On April 20, 2015, the United States Equal Employment Opportunity Commission (“EEOC”) issued proposed guidance concerning employer wellness programs. The proposed rule would amend the EEOC’s regulations and interpretive guidance implementing Title I of the Americans with Disabilities Act (“ADA”). Prior to the proposed rule, the EEOC was silent as to whether employers may offer financial incentives to encourage employees to participate in wellness programs. The proposed rule clarifies that the ADA permits employers to offer incentives to employees who participate in wellness programs and/or for achieving health outcomes. Under the proposed rule, employers will be permitted to offer participating employees a maximum incentive of 30% of the total cost of the employee-only coverage.

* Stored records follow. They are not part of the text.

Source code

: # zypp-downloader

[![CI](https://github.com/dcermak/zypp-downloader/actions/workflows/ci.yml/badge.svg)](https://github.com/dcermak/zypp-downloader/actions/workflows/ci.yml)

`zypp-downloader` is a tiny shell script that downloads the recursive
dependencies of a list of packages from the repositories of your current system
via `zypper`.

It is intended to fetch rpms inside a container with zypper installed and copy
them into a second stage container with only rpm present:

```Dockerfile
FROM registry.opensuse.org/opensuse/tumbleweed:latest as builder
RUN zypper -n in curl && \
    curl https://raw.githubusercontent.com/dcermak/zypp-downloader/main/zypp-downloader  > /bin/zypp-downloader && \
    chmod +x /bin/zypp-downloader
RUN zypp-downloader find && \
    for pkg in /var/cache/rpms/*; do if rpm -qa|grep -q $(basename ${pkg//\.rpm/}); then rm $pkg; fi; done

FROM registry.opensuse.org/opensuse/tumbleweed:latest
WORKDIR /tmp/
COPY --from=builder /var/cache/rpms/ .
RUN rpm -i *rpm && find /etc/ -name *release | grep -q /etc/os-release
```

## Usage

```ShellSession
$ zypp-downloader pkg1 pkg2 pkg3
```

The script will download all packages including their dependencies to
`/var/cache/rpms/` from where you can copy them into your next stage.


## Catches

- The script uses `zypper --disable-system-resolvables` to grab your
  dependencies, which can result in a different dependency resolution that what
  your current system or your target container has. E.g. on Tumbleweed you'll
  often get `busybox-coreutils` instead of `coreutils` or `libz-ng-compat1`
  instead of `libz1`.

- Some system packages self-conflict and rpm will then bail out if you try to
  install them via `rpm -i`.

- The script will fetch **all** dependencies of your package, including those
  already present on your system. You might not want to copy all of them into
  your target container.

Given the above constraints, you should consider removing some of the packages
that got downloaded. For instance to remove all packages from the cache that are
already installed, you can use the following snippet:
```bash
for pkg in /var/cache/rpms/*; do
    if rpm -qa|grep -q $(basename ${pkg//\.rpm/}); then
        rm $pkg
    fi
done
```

The proposed rule applies only to employee health programs that include disability-related inquiries or medical examinations. These programs must be “voluntary” and must be reasonably designed to promote health or prevent disease. In order for an employee’s participation to be deemed “voluntary,” the employer may not require employees to participate, may not deny health coverage to those who do not participate, and may not take adverse action against employees who do not participate. In addition, the employer must clearly explain:
- What medical information will be obtained;
- Who will receive the medical information;
- The restrictions on disclosure; and
- The methods the covered entity uses to prevent improper disclosure of employee’s medical information.
The proposed rule provides that an employer’s act of providing incentives to employees to participate in wellness programs will not render the program “involuntary.”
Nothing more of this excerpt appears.